Please keep the pictures out and write out exactly the lines from the first in the data below through the one containing "actual dynamics of", both included.

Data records
------------------------------------------------------------
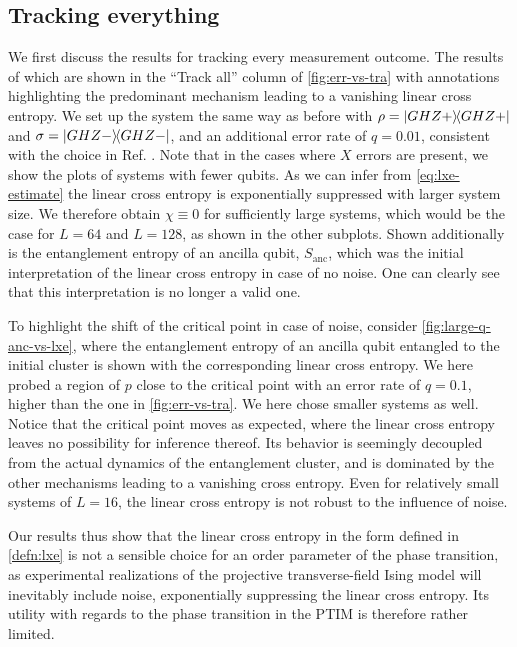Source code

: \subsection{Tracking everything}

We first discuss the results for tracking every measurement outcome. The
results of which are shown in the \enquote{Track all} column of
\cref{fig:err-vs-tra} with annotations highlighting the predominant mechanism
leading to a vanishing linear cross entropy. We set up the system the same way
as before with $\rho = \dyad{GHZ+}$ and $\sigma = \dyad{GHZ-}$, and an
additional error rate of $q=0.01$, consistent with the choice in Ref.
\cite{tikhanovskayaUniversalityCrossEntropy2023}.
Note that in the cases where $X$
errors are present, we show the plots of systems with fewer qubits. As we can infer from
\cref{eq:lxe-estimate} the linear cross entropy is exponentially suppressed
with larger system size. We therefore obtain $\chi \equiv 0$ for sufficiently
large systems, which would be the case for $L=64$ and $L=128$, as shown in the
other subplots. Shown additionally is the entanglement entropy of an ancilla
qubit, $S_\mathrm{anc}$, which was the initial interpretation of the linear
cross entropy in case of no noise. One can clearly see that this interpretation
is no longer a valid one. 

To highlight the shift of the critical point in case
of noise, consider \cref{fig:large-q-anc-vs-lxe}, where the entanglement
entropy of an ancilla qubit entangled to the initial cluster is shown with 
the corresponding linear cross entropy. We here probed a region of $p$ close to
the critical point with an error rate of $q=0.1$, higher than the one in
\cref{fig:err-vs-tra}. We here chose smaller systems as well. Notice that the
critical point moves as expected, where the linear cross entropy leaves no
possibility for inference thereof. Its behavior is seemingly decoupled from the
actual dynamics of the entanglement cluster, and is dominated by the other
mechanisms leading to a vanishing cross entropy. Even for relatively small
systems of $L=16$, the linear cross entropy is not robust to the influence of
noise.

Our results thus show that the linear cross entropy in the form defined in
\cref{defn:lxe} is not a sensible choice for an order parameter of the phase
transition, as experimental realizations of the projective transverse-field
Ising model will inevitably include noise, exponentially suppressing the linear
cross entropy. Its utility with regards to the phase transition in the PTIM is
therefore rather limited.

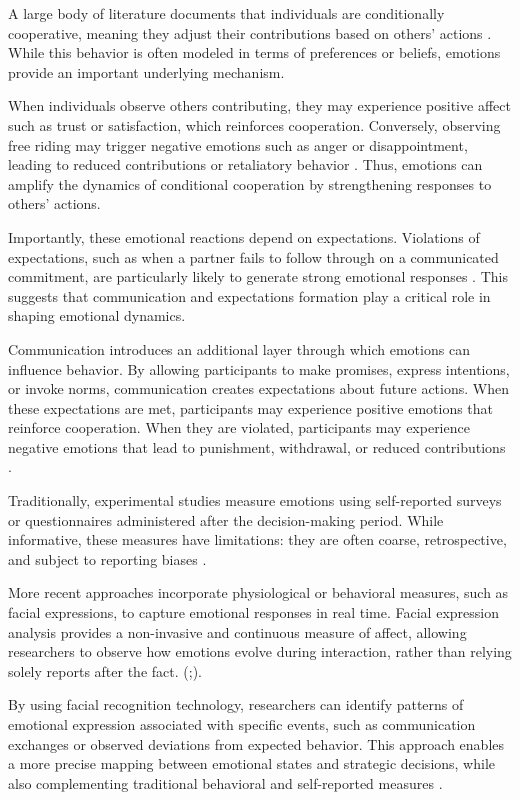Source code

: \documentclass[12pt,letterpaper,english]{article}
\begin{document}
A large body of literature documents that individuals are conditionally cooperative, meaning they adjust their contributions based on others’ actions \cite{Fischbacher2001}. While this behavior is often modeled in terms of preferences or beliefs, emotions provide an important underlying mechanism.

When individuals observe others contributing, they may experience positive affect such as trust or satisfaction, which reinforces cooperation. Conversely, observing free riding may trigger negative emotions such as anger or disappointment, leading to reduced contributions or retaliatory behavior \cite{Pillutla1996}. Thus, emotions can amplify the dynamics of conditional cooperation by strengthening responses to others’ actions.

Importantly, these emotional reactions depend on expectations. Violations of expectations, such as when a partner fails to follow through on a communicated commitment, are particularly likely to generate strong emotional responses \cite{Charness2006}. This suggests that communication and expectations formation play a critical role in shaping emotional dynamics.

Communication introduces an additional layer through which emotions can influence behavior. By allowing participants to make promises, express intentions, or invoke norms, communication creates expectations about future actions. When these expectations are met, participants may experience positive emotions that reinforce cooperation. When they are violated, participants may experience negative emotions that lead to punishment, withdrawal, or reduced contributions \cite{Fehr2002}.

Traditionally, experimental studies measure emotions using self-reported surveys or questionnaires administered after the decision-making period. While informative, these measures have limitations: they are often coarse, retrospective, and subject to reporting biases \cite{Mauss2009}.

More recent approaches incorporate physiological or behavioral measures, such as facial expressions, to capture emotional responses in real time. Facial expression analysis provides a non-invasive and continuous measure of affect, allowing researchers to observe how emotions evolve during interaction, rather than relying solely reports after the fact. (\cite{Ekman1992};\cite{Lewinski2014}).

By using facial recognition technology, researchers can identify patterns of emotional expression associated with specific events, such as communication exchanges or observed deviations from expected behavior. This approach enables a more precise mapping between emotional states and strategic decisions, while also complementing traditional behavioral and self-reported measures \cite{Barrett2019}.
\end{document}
------------------------------------------------------------
Solution for this problem —
Source code

: \subsection{Tracking everything}

We first discuss the results for tracking every measurement outcome. The
results of which are shown in the \enquote{Track all} column of
\cref{fig:err-vs-tra} with annotations highlighting the predominant mechanism
leading to a vanishing linear cross entropy. We set up the system the same way
as before with $\rho = \dyad{GHZ+}$ and $\sigma = \dyad{GHZ-}$, and an
additional error rate of $q=0.01$, consistent with the choice in Ref.
\cite{tikhanovskayaUniversalityCrossEntropy2023}.
Note that in the cases where $X$
errors are present, we show the plots of systems with fewer qubits. As we can infer from
\cref{eq:lxe-estimate} the linear cross entropy is exponentially suppressed
with larger system size. We therefore obtain $\chi \equiv 0$ for sufficiently
large systems, which would be the case for $L=64$ and $L=128$, as shown in the
other subplots. Shown additionally is the entanglement entropy of an ancilla
qubit, $S_\mathrm{anc}$, which was the initial interpretation of the linear
cross entropy in case of no noise. One can clearly see that this interpretation
is no longer a valid one. 

To highlight the shift of the critical point in case
of noise, consider \cref{fig:large-q-anc-vs-lxe}, where the entanglement
entropy of an ancilla qubit entangled to the initial cluster is shown with 
the corresponding linear cross entropy. We here probed a region of $p$ close to
the critical point with an error rate of $q=0.1$, higher than the one in
\cref{fig:err-vs-tra}. We here chose smaller systems as well. Notice that the
critical point moves as expected, where the linear cross entropy leaves no
possibility for inference thereof. Its behavior is seemingly decoupled from the
actual dynamics of the entanglement cluster, and is dominated by the other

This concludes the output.